Hacker Newsnew | past | comments | ask | show | jobs | submitlogin

I guess this is why most administrators use telnet instead of ssh, since they don't have time to check ssh fingerprints... Well, not really. As it is, many people do make a decision based on a clear text vs OE.

Now if just Firefox would store and check fingerprints of self-signed certificates, we would get the exact same benefit when telnet was replaced by ssh.



You don't check ssh fingerprints?


Administrators are a much more sophisticated group than average users. Presenting telnet/SSH as equivalent to HTTP/HTTPS is silly because they have drastically different use cases.

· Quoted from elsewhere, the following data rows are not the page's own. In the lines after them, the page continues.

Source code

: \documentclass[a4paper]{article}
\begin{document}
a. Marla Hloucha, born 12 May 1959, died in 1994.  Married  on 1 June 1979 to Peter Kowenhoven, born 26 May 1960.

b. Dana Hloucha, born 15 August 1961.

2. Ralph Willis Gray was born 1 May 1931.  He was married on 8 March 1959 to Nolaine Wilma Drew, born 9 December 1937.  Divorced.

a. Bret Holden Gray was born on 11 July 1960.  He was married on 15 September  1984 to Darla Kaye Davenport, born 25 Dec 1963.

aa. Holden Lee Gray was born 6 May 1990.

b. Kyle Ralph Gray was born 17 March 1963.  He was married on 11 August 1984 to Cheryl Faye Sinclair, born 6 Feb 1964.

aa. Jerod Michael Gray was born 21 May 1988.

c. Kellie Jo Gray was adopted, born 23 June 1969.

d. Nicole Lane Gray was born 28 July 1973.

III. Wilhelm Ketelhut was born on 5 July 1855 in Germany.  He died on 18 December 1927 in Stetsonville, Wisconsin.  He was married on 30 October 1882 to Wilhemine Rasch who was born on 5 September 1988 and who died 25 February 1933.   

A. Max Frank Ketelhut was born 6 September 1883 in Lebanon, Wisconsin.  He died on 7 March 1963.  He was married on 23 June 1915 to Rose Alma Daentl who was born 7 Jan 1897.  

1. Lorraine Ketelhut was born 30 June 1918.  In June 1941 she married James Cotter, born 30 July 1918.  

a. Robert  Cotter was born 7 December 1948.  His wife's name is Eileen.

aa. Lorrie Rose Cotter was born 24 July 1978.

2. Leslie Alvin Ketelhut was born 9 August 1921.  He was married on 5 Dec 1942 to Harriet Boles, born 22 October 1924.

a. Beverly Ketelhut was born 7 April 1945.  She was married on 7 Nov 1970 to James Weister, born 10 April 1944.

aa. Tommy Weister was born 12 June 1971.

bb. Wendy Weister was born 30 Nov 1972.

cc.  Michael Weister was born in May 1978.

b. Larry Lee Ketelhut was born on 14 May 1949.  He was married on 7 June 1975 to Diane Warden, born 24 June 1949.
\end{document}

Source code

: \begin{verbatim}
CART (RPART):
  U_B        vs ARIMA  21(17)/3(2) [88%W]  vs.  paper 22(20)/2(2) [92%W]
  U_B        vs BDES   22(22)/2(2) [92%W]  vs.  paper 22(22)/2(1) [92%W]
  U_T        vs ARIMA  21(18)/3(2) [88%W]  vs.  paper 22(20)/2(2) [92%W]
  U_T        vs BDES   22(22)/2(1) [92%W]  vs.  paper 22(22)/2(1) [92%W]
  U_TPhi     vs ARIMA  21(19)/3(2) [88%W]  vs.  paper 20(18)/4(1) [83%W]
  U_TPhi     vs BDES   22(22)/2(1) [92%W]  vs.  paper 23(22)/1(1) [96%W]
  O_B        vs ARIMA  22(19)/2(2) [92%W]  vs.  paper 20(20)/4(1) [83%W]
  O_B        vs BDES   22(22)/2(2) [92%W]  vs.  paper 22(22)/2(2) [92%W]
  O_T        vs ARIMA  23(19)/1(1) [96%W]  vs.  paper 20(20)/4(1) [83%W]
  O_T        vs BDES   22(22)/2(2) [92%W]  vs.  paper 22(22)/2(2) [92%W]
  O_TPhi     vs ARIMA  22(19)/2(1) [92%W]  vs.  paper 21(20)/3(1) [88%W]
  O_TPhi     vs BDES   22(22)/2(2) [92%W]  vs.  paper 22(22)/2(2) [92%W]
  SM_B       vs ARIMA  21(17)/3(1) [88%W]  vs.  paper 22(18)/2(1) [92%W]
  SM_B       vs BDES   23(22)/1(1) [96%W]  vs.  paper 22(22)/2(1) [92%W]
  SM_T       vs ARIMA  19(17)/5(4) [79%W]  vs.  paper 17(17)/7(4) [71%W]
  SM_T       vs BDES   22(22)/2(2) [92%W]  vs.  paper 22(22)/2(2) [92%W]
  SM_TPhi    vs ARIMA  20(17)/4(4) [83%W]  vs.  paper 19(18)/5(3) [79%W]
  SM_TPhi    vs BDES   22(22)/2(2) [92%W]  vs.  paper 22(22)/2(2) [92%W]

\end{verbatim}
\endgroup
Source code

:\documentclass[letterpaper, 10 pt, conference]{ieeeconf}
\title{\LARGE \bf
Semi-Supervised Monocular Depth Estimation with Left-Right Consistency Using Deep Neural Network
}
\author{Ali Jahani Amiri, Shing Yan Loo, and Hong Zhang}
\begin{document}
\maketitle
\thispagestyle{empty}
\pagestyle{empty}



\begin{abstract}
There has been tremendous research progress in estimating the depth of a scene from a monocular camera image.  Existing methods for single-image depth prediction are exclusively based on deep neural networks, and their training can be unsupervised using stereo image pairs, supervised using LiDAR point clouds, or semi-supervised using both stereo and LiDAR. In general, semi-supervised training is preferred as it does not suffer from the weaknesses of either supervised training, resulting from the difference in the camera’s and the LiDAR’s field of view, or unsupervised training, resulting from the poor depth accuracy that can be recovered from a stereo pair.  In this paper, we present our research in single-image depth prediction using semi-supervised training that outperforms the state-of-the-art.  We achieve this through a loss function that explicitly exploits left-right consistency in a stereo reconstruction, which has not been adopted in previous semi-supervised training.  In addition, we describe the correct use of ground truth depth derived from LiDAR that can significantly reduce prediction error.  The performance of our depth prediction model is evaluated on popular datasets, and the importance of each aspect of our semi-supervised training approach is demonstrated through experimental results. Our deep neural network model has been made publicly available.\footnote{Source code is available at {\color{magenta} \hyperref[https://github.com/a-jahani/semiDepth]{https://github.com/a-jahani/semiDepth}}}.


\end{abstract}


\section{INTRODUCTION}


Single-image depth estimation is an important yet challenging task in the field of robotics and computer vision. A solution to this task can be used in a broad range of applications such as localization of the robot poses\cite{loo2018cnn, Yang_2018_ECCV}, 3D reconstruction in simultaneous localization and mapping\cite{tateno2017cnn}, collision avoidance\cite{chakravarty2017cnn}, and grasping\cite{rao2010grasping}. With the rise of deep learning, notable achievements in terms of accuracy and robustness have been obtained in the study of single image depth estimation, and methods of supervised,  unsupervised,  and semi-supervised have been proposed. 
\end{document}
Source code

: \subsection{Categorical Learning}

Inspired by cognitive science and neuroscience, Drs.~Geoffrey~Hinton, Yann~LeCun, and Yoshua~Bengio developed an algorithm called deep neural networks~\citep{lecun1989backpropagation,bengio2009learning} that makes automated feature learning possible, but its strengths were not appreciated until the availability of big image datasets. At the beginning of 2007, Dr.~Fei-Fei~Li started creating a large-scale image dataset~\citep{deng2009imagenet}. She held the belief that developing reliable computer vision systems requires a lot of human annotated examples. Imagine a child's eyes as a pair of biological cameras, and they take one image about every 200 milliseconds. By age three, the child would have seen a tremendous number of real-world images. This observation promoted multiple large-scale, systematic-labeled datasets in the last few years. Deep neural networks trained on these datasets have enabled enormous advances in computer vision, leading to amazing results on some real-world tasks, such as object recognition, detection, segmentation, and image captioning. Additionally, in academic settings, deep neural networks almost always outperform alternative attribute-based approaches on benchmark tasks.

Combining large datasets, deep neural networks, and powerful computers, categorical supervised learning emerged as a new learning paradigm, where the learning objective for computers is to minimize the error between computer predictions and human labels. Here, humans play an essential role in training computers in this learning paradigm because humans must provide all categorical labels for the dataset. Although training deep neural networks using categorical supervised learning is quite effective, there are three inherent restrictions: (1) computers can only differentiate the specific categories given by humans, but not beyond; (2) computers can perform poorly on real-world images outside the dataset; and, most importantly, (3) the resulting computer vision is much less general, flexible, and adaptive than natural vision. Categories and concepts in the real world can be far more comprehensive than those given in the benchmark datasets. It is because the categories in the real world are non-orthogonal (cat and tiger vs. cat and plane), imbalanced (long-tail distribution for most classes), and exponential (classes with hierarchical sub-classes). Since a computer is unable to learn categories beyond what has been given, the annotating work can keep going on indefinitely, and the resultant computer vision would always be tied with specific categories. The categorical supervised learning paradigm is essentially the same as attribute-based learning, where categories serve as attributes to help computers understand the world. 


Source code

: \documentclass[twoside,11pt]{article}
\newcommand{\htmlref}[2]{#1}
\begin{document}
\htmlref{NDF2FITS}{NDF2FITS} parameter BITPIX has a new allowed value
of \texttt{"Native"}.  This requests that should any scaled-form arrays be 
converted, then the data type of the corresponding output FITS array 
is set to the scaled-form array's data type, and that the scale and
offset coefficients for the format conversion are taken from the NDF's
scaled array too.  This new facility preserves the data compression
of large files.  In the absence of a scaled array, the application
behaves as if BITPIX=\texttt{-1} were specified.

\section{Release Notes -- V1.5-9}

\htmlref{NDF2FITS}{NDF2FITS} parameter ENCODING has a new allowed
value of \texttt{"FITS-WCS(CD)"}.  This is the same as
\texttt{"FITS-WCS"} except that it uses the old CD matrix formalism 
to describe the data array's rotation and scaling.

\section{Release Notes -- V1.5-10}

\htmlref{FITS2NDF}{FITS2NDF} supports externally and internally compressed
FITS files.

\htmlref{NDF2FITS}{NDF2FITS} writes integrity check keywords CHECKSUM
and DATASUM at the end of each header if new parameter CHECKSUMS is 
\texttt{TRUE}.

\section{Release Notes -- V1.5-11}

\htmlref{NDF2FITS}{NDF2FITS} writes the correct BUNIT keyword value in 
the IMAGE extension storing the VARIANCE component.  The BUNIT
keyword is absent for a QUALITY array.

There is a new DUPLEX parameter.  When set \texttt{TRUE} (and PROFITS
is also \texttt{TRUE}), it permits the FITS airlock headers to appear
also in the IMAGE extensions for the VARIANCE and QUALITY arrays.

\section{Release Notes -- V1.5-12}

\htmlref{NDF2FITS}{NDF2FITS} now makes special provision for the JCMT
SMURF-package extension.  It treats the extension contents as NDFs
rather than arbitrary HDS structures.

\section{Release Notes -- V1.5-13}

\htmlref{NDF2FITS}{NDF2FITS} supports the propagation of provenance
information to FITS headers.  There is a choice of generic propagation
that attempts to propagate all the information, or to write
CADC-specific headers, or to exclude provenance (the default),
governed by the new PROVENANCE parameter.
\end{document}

I think his point is that ssh is just opportunistic encryption if you don't compare the fingerprint at the first connection. Anybody could just MitM your first connection to the server without you noticing, and then MitM every future connection as well.

In a sense telnet/ssh is exactly like http/http_with_oe. And still we make a big deal out of the telnet/ssh difference while saying that http with OE is only marginally better than http.

Of course it's not nearly that black and white because ssh stores the fingerprint, meaning you are safe if (and only if) your first connection wasn't intercepted.




Consider applying for YC's Fall 2026 batch! Applications are open till July 27.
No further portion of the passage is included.